(Beginning of Given records)

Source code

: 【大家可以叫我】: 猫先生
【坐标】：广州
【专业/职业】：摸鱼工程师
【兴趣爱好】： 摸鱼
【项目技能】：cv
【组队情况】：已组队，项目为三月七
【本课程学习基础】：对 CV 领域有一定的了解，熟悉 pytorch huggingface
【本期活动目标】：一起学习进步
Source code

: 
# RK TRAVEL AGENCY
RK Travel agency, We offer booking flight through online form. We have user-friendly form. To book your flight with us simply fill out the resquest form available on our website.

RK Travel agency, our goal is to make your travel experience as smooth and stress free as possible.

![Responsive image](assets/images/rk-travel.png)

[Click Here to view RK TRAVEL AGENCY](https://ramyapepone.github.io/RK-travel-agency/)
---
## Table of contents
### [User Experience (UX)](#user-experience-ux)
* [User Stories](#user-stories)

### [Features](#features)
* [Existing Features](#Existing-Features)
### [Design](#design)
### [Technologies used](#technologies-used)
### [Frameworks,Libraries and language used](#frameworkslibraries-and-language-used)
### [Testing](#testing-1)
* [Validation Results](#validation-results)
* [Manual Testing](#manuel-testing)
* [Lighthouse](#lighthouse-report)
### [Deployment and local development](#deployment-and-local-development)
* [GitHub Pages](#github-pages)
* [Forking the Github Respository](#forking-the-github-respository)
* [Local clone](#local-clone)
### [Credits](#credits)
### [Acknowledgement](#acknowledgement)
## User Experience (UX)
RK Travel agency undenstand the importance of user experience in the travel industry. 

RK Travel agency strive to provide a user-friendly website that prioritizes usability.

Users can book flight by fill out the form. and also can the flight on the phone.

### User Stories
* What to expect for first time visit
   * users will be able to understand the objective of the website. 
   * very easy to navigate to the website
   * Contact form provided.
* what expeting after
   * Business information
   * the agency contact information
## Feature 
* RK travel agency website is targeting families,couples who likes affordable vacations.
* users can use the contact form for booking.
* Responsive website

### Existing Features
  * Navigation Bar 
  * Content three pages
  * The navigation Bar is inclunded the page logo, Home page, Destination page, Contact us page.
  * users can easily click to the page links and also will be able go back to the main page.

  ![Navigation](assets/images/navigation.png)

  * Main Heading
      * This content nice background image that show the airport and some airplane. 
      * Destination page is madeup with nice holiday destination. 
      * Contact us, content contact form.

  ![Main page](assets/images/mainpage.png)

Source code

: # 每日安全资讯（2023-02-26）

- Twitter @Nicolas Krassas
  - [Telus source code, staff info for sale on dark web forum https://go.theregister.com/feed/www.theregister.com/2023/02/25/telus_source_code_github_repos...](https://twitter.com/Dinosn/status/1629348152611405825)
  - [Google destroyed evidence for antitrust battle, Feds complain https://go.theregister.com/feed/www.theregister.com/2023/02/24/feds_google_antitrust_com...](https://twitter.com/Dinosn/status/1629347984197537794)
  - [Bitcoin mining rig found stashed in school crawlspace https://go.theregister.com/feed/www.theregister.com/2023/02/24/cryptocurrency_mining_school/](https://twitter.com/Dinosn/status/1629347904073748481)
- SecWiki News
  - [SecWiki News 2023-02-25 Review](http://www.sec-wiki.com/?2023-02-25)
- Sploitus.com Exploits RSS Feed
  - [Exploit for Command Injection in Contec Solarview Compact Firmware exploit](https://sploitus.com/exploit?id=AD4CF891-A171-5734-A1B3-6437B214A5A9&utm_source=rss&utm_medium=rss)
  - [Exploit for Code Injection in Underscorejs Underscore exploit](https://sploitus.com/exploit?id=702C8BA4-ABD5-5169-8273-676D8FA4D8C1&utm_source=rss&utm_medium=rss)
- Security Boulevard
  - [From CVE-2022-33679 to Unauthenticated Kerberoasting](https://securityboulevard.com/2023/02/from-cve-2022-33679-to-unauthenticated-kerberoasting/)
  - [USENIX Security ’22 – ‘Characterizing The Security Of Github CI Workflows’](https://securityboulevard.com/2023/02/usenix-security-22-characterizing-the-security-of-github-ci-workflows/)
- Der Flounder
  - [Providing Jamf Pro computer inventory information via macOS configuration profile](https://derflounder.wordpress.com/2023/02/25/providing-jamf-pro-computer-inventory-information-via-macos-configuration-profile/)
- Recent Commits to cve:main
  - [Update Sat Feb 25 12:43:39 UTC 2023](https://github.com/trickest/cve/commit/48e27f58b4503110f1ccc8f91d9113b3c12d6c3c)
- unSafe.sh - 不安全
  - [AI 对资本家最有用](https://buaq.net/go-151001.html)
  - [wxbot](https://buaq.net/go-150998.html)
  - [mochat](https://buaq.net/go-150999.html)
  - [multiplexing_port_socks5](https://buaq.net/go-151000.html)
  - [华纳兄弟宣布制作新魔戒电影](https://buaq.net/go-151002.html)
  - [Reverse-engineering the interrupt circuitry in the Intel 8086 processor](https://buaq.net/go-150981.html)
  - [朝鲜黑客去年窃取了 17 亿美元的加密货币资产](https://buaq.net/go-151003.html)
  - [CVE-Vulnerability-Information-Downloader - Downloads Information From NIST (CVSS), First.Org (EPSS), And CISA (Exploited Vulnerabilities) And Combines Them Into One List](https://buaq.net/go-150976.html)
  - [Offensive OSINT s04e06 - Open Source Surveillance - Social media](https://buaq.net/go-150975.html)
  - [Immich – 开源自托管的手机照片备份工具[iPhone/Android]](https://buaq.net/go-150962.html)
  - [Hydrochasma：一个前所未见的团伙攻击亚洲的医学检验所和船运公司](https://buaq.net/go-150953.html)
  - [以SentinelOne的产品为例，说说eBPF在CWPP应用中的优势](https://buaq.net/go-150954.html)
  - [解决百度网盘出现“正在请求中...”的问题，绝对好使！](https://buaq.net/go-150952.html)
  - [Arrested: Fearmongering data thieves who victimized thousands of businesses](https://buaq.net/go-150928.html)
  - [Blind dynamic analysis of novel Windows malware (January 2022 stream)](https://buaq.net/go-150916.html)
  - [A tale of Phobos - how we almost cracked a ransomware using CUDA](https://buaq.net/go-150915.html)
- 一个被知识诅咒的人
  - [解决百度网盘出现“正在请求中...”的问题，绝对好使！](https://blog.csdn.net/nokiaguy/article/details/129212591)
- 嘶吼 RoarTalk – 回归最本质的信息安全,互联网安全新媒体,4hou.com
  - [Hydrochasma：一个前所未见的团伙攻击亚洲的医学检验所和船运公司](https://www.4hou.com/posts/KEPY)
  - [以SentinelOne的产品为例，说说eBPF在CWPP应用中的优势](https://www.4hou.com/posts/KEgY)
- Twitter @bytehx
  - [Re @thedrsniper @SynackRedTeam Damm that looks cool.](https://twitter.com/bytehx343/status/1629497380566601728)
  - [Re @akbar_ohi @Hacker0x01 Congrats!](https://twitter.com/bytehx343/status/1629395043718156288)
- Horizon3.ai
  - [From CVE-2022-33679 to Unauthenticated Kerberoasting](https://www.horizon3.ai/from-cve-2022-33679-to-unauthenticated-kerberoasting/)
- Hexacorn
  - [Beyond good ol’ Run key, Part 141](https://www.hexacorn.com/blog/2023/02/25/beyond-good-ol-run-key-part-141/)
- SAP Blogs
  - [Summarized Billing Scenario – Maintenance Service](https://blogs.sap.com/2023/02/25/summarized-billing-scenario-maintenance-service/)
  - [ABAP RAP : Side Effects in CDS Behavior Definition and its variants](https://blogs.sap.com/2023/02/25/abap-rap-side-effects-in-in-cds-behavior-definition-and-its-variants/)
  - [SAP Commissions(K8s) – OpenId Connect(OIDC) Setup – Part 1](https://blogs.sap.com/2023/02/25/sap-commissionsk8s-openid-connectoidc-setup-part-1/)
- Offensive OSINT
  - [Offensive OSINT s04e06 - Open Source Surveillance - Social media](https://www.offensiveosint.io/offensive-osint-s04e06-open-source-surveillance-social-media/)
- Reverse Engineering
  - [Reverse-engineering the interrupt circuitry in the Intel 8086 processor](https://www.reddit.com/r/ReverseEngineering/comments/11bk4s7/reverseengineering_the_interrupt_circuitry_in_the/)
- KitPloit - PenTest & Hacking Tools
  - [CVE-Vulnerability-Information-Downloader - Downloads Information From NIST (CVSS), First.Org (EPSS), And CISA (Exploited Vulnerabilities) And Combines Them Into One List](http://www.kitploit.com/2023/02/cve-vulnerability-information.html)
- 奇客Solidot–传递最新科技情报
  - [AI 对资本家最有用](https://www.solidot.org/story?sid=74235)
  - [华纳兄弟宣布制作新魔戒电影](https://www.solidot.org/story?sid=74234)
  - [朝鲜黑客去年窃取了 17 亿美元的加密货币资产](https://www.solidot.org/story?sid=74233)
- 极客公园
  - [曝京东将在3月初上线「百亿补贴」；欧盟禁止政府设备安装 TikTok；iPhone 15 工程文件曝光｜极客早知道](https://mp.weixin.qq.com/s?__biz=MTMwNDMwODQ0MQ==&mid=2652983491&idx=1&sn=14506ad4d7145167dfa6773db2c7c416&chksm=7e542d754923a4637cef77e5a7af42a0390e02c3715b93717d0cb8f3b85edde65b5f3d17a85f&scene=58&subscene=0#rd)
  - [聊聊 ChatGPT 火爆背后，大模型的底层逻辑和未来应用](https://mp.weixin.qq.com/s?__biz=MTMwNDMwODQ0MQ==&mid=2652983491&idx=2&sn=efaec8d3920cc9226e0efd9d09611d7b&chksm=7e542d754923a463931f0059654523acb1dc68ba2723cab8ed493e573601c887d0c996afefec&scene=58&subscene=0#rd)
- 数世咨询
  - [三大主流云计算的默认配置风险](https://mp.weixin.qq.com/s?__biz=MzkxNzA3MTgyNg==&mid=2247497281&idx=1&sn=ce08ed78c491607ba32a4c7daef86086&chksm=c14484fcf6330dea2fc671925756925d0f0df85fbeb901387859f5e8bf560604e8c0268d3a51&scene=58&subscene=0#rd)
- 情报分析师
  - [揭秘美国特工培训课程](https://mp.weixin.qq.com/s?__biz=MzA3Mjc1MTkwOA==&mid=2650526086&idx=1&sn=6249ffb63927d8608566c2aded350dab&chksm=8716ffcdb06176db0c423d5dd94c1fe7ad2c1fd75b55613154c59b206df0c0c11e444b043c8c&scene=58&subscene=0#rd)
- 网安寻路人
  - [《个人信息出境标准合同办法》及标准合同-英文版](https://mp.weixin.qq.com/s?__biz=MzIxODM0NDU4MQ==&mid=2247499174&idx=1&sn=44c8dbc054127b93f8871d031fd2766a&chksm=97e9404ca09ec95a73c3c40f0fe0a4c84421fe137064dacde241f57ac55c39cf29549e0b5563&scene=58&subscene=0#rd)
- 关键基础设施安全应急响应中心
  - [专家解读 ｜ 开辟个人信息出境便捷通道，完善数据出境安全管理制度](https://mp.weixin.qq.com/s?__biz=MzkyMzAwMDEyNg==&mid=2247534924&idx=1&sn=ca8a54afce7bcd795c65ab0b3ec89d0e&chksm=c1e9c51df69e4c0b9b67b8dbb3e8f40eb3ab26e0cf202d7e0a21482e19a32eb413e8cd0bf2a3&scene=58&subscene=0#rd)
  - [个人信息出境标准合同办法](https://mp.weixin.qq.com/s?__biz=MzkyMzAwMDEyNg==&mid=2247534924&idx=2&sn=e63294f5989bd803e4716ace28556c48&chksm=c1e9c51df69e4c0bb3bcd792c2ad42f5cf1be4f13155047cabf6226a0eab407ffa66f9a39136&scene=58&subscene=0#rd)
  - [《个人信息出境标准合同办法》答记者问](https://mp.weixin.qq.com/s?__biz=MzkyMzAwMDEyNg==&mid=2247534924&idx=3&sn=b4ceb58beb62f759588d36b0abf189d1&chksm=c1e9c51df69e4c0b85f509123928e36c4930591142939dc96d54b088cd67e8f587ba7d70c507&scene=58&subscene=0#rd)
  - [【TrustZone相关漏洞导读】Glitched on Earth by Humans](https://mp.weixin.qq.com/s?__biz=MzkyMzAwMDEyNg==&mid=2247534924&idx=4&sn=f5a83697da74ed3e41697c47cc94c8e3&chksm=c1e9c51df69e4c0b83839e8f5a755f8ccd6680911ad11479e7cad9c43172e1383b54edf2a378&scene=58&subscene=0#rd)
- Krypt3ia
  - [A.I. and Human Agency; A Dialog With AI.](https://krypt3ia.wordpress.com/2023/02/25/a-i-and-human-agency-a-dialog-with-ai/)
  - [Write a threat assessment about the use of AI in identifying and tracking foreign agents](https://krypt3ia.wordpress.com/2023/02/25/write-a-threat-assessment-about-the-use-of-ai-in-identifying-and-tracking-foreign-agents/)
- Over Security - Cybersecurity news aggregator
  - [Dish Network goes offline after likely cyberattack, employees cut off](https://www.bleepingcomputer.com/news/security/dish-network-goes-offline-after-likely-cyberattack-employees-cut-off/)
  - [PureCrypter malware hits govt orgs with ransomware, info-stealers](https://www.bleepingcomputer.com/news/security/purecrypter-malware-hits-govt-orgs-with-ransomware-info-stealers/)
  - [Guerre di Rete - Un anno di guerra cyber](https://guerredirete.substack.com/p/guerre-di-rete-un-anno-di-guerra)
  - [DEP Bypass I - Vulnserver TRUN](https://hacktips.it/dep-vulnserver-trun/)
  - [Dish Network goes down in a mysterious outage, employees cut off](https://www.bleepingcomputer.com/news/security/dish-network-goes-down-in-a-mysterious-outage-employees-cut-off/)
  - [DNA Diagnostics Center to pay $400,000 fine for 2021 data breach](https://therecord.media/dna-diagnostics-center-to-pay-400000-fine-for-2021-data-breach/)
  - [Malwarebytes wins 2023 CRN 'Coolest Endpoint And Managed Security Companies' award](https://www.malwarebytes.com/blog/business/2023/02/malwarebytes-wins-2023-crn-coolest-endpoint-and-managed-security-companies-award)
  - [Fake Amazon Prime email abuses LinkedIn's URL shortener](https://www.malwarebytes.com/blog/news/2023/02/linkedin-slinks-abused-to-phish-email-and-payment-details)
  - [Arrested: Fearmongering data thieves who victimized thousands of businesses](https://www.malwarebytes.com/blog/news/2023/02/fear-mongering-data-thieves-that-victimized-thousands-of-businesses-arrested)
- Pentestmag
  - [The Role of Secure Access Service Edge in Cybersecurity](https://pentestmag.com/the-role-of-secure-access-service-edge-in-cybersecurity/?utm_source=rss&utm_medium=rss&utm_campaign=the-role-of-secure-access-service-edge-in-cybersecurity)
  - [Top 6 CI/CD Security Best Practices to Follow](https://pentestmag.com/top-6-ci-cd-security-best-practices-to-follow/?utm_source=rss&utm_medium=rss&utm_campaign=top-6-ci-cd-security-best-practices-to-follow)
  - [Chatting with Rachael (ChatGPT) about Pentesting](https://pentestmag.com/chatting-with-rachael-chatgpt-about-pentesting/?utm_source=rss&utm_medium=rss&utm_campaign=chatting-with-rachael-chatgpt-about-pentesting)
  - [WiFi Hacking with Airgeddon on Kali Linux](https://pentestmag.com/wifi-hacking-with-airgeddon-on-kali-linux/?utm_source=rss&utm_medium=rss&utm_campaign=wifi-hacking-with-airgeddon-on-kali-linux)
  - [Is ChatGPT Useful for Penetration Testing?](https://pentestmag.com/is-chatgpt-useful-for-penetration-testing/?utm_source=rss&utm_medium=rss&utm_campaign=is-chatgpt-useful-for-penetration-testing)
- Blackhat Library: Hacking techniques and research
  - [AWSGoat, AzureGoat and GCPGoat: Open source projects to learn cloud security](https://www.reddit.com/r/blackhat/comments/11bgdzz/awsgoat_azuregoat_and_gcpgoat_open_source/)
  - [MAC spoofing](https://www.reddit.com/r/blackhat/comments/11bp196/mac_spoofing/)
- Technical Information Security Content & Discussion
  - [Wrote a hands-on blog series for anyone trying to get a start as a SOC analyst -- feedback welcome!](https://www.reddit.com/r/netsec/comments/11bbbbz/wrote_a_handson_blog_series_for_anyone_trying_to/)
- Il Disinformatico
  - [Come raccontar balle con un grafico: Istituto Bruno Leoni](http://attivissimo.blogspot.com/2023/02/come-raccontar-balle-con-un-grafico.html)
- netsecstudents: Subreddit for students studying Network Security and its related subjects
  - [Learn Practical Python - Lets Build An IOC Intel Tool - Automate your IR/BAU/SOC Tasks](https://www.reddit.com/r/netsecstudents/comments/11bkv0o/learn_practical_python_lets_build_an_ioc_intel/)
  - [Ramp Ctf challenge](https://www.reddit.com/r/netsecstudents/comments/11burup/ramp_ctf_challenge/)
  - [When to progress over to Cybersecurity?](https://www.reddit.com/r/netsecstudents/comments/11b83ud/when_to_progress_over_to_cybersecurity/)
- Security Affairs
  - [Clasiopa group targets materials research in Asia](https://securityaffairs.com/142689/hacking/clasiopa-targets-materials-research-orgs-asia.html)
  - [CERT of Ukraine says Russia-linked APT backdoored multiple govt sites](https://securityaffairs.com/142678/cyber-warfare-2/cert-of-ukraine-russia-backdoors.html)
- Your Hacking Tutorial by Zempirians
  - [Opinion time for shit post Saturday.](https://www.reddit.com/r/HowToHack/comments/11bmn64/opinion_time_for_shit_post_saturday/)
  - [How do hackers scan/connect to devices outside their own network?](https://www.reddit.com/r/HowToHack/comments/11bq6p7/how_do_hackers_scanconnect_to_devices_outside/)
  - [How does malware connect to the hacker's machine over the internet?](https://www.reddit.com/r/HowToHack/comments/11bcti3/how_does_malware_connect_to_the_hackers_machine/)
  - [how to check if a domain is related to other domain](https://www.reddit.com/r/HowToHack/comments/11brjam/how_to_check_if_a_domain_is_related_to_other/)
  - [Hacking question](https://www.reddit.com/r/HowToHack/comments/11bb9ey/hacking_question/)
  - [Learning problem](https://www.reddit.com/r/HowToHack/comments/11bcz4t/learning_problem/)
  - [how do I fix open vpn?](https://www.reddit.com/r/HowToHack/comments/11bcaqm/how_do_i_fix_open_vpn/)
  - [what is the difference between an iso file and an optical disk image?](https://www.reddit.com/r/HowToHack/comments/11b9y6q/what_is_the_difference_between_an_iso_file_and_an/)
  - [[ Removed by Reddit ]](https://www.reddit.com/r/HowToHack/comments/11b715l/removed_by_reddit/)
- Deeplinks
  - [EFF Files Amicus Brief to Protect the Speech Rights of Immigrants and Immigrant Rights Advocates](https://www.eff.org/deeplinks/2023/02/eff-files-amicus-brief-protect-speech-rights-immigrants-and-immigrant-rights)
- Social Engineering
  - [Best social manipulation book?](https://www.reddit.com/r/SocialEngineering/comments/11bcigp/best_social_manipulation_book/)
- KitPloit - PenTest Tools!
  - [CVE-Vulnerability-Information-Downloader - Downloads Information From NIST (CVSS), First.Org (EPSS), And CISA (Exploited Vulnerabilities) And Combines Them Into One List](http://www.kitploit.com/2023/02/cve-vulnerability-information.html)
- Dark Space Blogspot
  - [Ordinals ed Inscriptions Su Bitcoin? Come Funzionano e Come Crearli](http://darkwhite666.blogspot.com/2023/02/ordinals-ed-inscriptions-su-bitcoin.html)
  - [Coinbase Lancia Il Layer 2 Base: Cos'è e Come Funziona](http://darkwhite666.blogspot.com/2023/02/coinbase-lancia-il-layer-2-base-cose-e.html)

(End of Given records)

- [Brief]
Among the lines above, repeat exactly those from the line with "### [Features](#features)" to the line with "of the website.", counting both ends.

- [Solution]
### [Features](#features)
* [Existing Features](#Existing-Features)
### [Design](#design)
### [Technologies used](#technologies-used)
### [Frameworks,Libraries and language used](#frameworkslibraries-and-language-used)
### [Testing](#testing-1)
* [Validation Results](#validation-results)
* [Manual Testing](#manuel-testing)
* [Lighthouse](#lighthouse-report)
### [Deployment and local development](#deployment-and-local-development)
* [GitHub Pages](#github-pages)
* [Forking the Github Respository](#forking-the-github-respository)
* [Local clone](#local-clone)
### [Credits](#credits)
### [Acknowledgement](#acknowledgement)
## User Experience (UX)
RK Travel agency undenstand the importance of user experience in the travel industry. 

RK Travel agency strive to provide a user-friendly website that prioritizes usability.

Users can book flight by fill out the form. and also can the flight on the phone.

### User Stories
* What to expect for first time visit
   * users will be able to understand the objective of the website. 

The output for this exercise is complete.